> Material for the task:
######

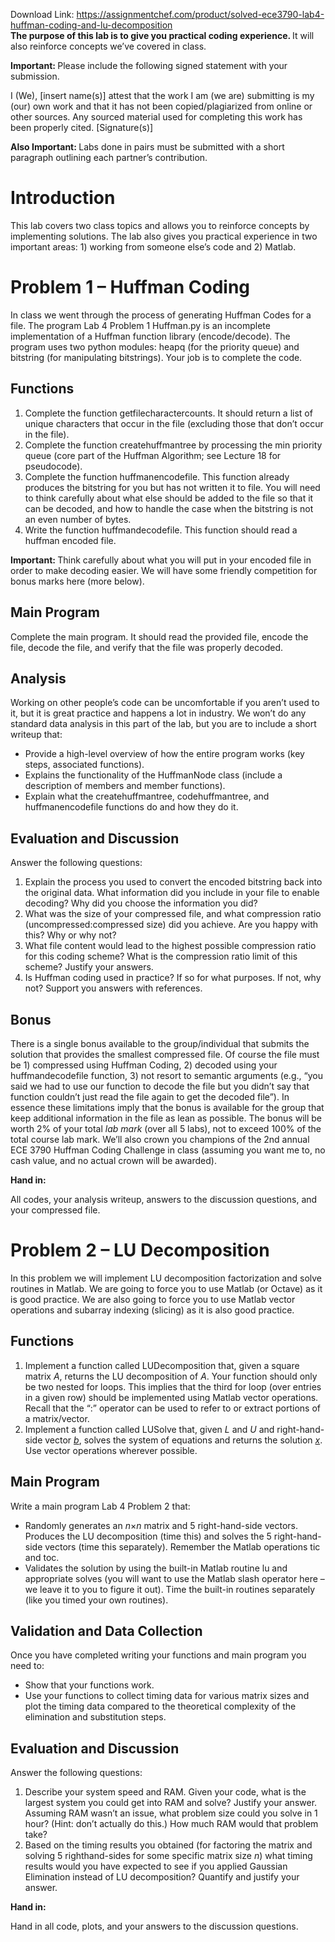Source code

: Download Link: https://assignmentchef.com/product/solved-ece3790-lab4-huffman-coding-and-lu-decomposition
<br>
<strong>The purpose of this lab is to give you practical coding experience. </strong>It will also reinforce concepts we’ve covered in class.

<strong>Important: </strong>Please include the following signed statement with your submission.

I (We), [insert name(s)] attest that the work I am (we are) submitting is my (our) own work and that it has not been copied/plagiarized from online or other sources. Any sourced material used for completing this work has been properly cited. [Signature(s)]

<strong>Also Important: </strong>Labs done in pairs must be submitted with a short paragraph outlining each partner’s contribution.

<h1>Introduction</h1>

This lab covers two class topics and allows you to reinforce concepts by implementing solutions. The lab also gives you practical experience in two important areas: 1) working from someone else’s code and 2) Matlab.

<h1>Problem 1 – Huffman Coding</h1>

In class we went through the process of generating Huffman Codes for a file. The program Lab 4 Problem 1 Huffman.py is an incomplete implementation of a Huffman function library (encode/decode). The program uses two python modules: heapq (for the priority queue) and bitstring (for manipulating bitstrings). Your job is to complete the code.

<h2>Functions</h2>

<ol>

 <li>Complete the function getfilecharactercounts. It should return a list of unique characters that occur in the file (excluding those that don’t occur in the file).</li>

 <li>Complete the function createhuffmantree by processing the min priority queue (core part of the Huffman Algorithm; see Lecture 18 for pseudocode).</li>

 <li>Complete the function huffmanencodefile. This function already produces the bitstring for you but has not written it to file. You will need to think carefully about what else should be added to the file so that it can be decoded, and how to handle the case when the bitstring is not an even number of bytes.</li>

 <li>Write the function huffmandecodefile. This function should read a huffman encoded file.</li>

</ol>

<strong>Important: </strong>Think carefully about what you will put in your encoded file in order to make decoding easier. We will have some friendly competition for bonus marks here (more below).

<h2>Main Program</h2>

Complete the main program. It should read the provided file, encode the file, decode the file, and verify that the file was properly decoded.

<h2>Analysis</h2>

Working on other people’s code can be uncomfortable if you aren’t used to it, but it is great practice and happens a lot in industry. We won’t do any standard data analysis in this part of the lab, but you are to include a short writeup that:

<ul>

 <li>Provide a high-level overview of how the entire program works (key steps, associated functions).</li>

 <li>Explains the functionality of the HuffmanNode class (include a description of members and member functions).</li>

 <li>Explain what the createhuffmantree, codehuffmantree, and huffmanencodefile functions do and how they do it.</li>

</ul>

<h2>Evaluation and Discussion</h2>

Answer the following questions:

<ol>

 <li>Explain the process you used to convert the encoded bitstring back into the original data. What information did you include in your file to enable decoding? Why did you choose the information you did?</li>

 <li>What was the size of your compressed file, and what compression ratio (uncompressed:compressed size) did you achieve. Are you happy with this? Why or why not?</li>

 <li>What file content would lead to the highest possible compression ratio for this coding scheme? What is the compression ratio limit of this scheme? Justify your answers.</li>

 <li>Is Huffman coding used in practice? If so for what purposes. If not, why not? Support you answers with references.</li>

</ol>

<h2>Bonus</h2>

There is a single bonus available to the group/individual that submits the solution that provides the smallest compressed file. Of course the file must be 1) compressed using Huffman Coding, 2) decoded using your huffmandecodefile function, 3) not resort to semantic arguments (e.g., “you said we had to use our function to decode the file but you didn’t say that function couldn’t just read the file again to get the decoded file”). In essence these limitations imply that the bonus is available for the group that keep additional information in the file as lean as possible. The bonus will be worth 2% of your total <em>lab mark </em>(over all 5 labs), not to exceed 100% of the total course lab mark. We’ll also crown you champions of the 2nd annual ECE 3790 Huffman Coding Challenge in class (assuming you want me to, no cash value, and no actual crown will be awarded).

<strong>Hand in:</strong>

All codes, your analysis writeup, answers to the discussion questions, and your compressed file.

<h1>Problem 2 – LU Decomposition</h1>

In this problem we will implement LU decomposition factorization and solve routines in Matlab. We are going to force you to use Matlab (or Octave) as it is good practice. We are also going to force you to use Matlab vector operations and subarray indexing (slicing) as it is also good practice.

<h2>Functions</h2>

<ol>

 <li>Implement a function called LUDecomposition that, given a square matrix <em>A</em>, returns the LU decomposition of <em>A</em>. Your function should only be two nested for loops. This implies that the third for loop (over entries in a given row) should be implemented using Matlab vector operations. Recall that the “:” operator can be used to refer to or extract portions of a matrix/vector.</li>

 <li>Implement a function called LUSolve that, given <em>L </em>and <em>U </em>and right-hand-side vector <em><u>b</u></em>, solves the system of equations and returns the solution <em><u>x</u></em>. Use vector operations wherever possible.</li>

</ol>

<h2>Main Program</h2>

Write a main program Lab 4 Problem 2 that:

<ul>

 <li>Randomly generates an <em>n</em>×<em>n </em>matrix and 5 right-hand-side vectors. Produces the LU decomposition (time this) and solves the 5 right-hand-side vectors (time this separately). Remember the Matlab operations tic and toc.</li>

 <li>Validates the solution by using the built-in Matlab routine lu and appropriate solves (you will want to use the Matlab slash operator here – we leave it to you to figure it out). Time the built-in routines separately (like you timed your own routines).</li>

</ul>

<h2>Validation and Data Collection</h2>

Once you have completed writing your functions and main program you need to:

<ul>

 <li>Show that your functions work.</li>

 <li>Use your functions to collect timing data for various matrix sizes and plot the timing data compared to the theoretical complexity of the elimination and substitution steps.</li>

</ul>

<h2>Evaluation and Discussion</h2>

Answer the following questions:

<ol>

 <li>Describe your system speed and RAM. Given your code, what is the largest system you could get into RAM and solve? Justify your answer. Assuming RAM wasn’t an issue, what problem size could you solve in 1 hour? (Hint: don’t actually do this.) How much RAM would that problem take?</li>

 <li>Based on the timing results you obtained (for factoring the matrix and solving 5 righthand-sides for some specific matrix size <em>n</em>) what timing results would you have expected to see if you applied Gaussian Elimination instead of LU decomposition? Quantify and justify your answer.</li>

</ol>

<strong>Hand in:</strong>

Hand in all code, plots, and your answers to the discussion questions.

######

> Assignment: All that's required is the material above repeated exactly, minus any picture.

> Finished task:
Source code

: Download Link: https://assignmentchef.com/product/solved-ece3790-lab4-huffman-coding-and-lu-decomposition
<br>
<strong>The purpose of this lab is to give you practical coding experience. </strong>It will also reinforce concepts we’ve covered in class.

<strong>Important: </strong>Please include the following signed statement with your submission.

I (We), [insert name(s)] attest that the work I am (we are) submitting is my (our) own work and that it has not been copied/plagiarized from online or other sources. Any sourced material used for completing this work has been properly cited. [Signature(s)]

<strong>Also Important: </strong>Labs done in pairs must be submitted with a short paragraph outlining each partner’s contribution.

<h1>Introduction</h1>

This lab covers two class topics and allows you to reinforce concepts by implementing solutions. The lab also gives you practical experience in two important areas: 1) working from someone else’s code and 2) Matlab.

<h1>Problem 1 – Huffman Coding</h1>

In class we went through the process of generating Huffman Codes for a file. The program Lab 4 Problem 1 Huffman.py is an incomplete implementation of a Huffman function library (encode/decode). The program uses two python modules: heapq (for the priority queue) and bitstring (for manipulating bitstrings). Your job is to complete the code.

<h2>Functions</h2>

<ol>

 <li>Complete the function getfilecharactercounts. It should return a list of unique characters that occur in the file (excluding those that don’t occur in the file).</li>

 <li>Complete the function createhuffmantree by processing the min priority queue (core part of the Huffman Algorithm; see Lecture 18 for pseudocode).</li>

 <li>Complete the function huffmanencodefile. This function already produces the bitstring for you but has not written it to file. You will need to think carefully about what else should be added to the file so that it can be decoded, and how to handle the case when the bitstring is not an even number of bytes.</li>

 <li>Write the function huffmandecodefile. This function should read a huffman encoded file.</li>

</ol>

<strong>Important: </strong>Think carefully about what you will put in your encoded file in order to make decoding easier. We will have some friendly competition for bonus marks here (more below).

<h2>Main Program</h2>

Complete the main program. It should read the provided file, encode the file, decode the file, and verify that the file was properly decoded.

<h2>Analysis</h2>

Working on other people’s code can be uncomfortable if you aren’t used to it, but it is great practice and happens a lot in industry. We won’t do any standard data analysis in this part of the lab, but you are to include a short writeup that:

<ul>

 <li>Provide a high-level overview of how the entire program works (key steps, associated functions).</li>

 <li>Explains the functionality of the HuffmanNode class (include a description of members and member functions).</li>

 <li>Explain what the createhuffmantree, codehuffmantree, and huffmanencodefile functions do and how they do it.</li>

</ul>

<h2>Evaluation and Discussion</h2>

Answer the following questions:

<ol>

 <li>Explain the process you used to convert the encoded bitstring back into the original data. What information did you include in your file to enable decoding? Why did you choose the information you did?</li>

 <li>What was the size of your compressed file, and what compression ratio (uncompressed:compressed size) did you achieve. Are you happy with this? Why or why not?</li>

 <li>What file content would lead to the highest possible compression ratio for this coding scheme? What is the compression ratio limit of this scheme? Justify your answers.</li>

 <li>Is Huffman coding used in practice? If so for what purposes. If not, why not? Support you answers with references.</li>

</ol>

<h2>Bonus</h2>

There is a single bonus available to the group/individual that submits the solution that provides the smallest compressed file. Of course the file must be 1) compressed using Huffman Coding, 2) decoded using your huffmandecodefile function, 3) not resort to semantic arguments (e.g., “you said we had to use our function to decode the file but you didn’t say that function couldn’t just read the file again to get the decoded file”). In essence these limitations imply that the bonus is available for the group that keep additional information in the file as lean as possible. The bonus will be worth 2% of your total <em>lab mark </em>(over all 5 labs), not to exceed 100% of the total course lab mark. We’ll also crown you champions of the 2nd annual ECE 3790 Huffman Coding Challenge in class (assuming you want me to, no cash value, and no actual crown will be awarded).

<strong>Hand in:</strong>

All codes, your analysis writeup, answers to the discussion questions, and your compressed file.

<h1>Problem 2 – LU Decomposition</h1>

In this problem we will implement LU decomposition factorization and solve routines in Matlab. We are going to force you to use Matlab (or Octave) as it is good practice. We are also going to force you to use Matlab vector operations and subarray indexing (slicing) as it is also good practice.

<h2>Functions</h2>

<ol>

 <li>Implement a function called LUDecomposition that, given a square matrix <em>A</em>, returns the LU decomposition of <em>A</em>. Your function should only be two nested for loops. This implies that the third for loop (over entries in a given row) should be implemented using Matlab vector operations. Recall that the “:” operator can be used to refer to or extract portions of a matrix/vector.</li>

 <li>Implement a function called LUSolve that, given <em>L </em>and <em>U </em>and right-hand-side vector <em><u>b</u></em>, solves the system of equations and returns the solution <em><u>x</u></em>. Use vector operations wherever possible.</li>

</ol>

<h2>Main Program</h2>

Write a main program Lab 4 Problem 2 that:

<ul>

 <li>Randomly generates an <em>n</em>×<em>n </em>matrix and 5 right-hand-side vectors. Produces the LU decomposition (time this) and solves the 5 right-hand-side vectors (time this separately). Remember the Matlab operations tic and toc.</li>

 <li>Validates the solution by using the built-in Matlab routine lu and appropriate solves (you will want to use the Matlab slash operator here – we leave it to you to figure it out). Time the built-in routines separately (like you timed your own routines).</li>

</ul>

<h2>Validation and Data Collection</h2>

Once you have completed writing your functions and main program you need to:

<ul>

 <li>Show that your functions work.</li>

 <li>Use your functions to collect timing data for various matrix sizes and plot the timing data compared to the theoretical complexity of the elimination and substitution steps.</li>

</ul>

<h2>Evaluation and Discussion</h2>

Answer the following questions:

<ol>

 <li>Describe your system speed and RAM. Given your code, what is the largest system you could get into RAM and solve? Justify your answer. Assuming RAM wasn’t an issue, what problem size could you solve in 1 hour? (Hint: don’t actually do this.) How much RAM would that problem take?</li>

 <li>Based on the timing results you obtained (for factoring the matrix and solving 5 righthand-sides for some specific matrix size <em>n</em>) what timing results would you have expected to see if you applied Gaussian Elimination instead of LU decomposition? Quantify and justify your answer.</li>

</ol>

<strong>Hand in:</strong>

Hand in all code, plots, and your answers to the discussion questions.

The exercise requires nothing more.